Data shown Block Start
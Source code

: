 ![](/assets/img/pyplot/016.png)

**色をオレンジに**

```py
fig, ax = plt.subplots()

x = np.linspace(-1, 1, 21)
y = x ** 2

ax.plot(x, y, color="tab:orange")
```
Data shown Block End
Data shown Block Start
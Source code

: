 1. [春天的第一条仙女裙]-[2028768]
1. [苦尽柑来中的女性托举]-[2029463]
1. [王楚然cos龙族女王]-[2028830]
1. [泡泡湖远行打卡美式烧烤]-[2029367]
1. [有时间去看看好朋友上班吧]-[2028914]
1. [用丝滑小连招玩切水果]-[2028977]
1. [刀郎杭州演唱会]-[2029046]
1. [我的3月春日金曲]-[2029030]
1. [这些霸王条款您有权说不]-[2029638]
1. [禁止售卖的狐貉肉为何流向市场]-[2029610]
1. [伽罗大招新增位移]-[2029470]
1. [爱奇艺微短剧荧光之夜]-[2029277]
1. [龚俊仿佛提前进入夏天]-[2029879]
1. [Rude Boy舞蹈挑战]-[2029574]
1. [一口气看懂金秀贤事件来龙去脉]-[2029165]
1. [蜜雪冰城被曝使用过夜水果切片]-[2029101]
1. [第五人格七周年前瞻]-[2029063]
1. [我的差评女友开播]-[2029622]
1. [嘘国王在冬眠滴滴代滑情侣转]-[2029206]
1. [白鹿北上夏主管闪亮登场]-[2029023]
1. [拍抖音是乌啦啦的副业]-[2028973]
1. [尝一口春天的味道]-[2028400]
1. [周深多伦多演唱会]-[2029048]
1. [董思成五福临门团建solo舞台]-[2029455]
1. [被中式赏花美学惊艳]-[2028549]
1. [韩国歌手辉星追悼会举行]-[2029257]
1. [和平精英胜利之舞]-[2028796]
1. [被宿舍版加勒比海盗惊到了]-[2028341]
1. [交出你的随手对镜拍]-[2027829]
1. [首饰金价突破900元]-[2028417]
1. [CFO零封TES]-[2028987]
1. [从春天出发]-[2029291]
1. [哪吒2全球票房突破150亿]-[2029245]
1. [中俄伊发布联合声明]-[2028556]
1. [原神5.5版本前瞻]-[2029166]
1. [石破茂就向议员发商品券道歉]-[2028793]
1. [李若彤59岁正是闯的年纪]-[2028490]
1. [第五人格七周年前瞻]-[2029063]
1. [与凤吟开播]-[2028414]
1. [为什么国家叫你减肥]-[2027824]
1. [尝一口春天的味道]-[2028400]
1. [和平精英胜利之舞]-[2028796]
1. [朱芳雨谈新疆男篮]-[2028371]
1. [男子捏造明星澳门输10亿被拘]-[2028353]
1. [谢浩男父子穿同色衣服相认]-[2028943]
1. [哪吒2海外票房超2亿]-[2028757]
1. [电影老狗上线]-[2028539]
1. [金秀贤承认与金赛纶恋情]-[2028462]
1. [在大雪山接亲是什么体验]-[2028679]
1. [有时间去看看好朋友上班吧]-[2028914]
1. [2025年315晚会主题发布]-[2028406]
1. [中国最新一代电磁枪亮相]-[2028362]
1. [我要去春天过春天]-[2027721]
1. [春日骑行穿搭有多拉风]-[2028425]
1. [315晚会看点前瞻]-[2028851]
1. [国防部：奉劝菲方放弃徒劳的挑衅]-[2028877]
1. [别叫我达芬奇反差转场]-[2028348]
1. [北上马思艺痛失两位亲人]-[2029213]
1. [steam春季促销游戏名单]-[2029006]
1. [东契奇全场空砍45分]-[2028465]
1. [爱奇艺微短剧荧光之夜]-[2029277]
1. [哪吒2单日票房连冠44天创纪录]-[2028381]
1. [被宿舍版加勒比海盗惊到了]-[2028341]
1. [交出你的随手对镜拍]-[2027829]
Data shown Block End
Data shown Block Start
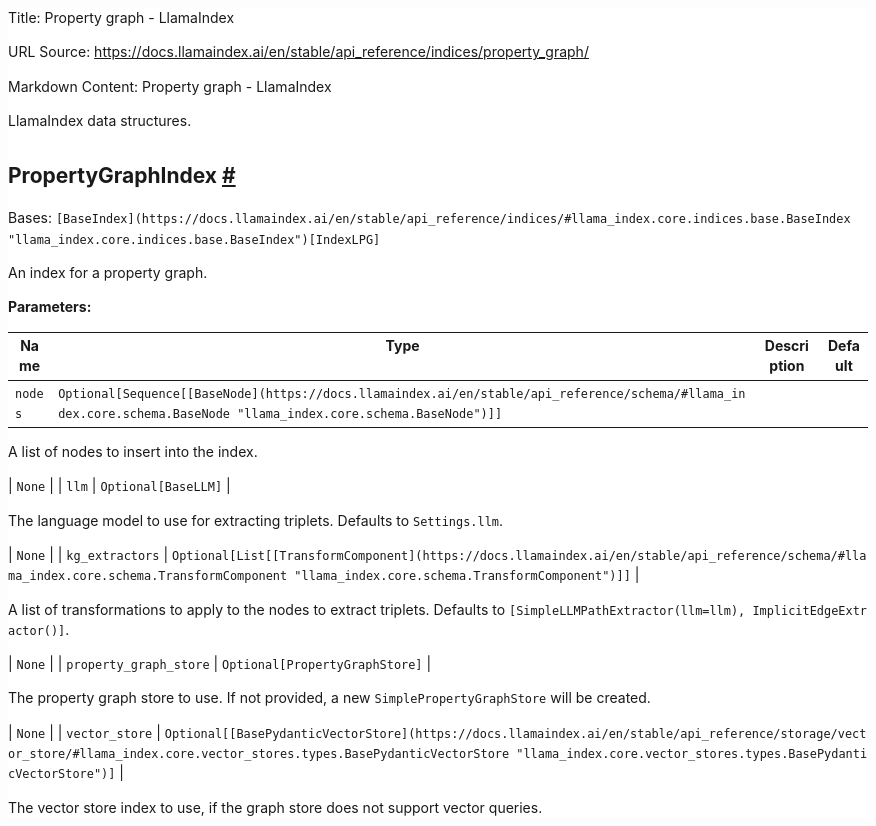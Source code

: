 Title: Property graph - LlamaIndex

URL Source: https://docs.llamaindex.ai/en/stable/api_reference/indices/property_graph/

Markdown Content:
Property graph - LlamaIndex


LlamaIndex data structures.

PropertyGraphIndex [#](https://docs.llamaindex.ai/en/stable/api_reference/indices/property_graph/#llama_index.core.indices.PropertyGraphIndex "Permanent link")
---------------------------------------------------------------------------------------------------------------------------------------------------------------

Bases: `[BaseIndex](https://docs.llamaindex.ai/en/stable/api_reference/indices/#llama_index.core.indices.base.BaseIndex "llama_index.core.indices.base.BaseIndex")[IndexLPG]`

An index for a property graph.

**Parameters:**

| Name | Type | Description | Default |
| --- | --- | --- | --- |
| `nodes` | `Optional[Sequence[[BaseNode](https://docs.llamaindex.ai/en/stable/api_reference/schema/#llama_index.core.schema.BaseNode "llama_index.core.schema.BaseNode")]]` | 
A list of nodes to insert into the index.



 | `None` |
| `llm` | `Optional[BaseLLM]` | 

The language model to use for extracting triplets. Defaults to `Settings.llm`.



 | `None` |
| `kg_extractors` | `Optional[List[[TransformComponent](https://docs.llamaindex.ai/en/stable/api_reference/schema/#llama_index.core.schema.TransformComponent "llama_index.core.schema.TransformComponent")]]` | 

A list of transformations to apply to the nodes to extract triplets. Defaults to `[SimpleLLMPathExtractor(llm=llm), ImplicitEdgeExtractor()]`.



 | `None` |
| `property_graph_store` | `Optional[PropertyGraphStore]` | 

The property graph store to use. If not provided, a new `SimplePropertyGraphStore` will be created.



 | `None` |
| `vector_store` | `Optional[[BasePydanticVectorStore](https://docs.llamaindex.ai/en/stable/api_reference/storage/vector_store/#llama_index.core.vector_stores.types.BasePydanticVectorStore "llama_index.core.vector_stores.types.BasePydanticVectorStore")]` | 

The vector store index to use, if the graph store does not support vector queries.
Data shown Block End
# Work required
Look over the records. Copy the lines that include the word "docs".

# Result of the task
URL Source: https://docs.llamaindex.ai/en/stable/api_reference/indices/property_graph/
PropertyGraphIndex [#](https://docs.llamaindex.ai/en/stable/api_reference/indices/property_graph/#llama_index.core.indices.PropertyGraphIndex "Permanent link")
Bases: `[BaseIndex](https://docs.llamaindex.ai/en/stable/api_reference/indices/#llama_index.core.indices.base.BaseIndex "llama_index.core.indices.base.BaseIndex")[IndexLPG]`
| `nodes` | `Optional[Sequence[[BaseNode](https://docs.llamaindex.ai/en/stable/api_reference/schema/#llama_index.core.schema.BaseNode "llama_index.core.schema.BaseNode")]]` | 
| `kg_extractors` | `Optional[List[[TransformComponent](https://docs.llamaindex.ai/en/stable/api_reference/schema/#llama_index.core.schema.TransformComponent "llama_index.core.schema.TransformComponent")]]` | 
| `vector_store` | `Optional[[BasePydanticVectorStore](https://docs.llamaindex.ai/en/stable/api_reference/storage/vector_store/#llama_index.core.vector_stores.types.BasePydanticVectorStore "llama_index.core.vector_stores.types.BasePydanticVectorStore")]` | 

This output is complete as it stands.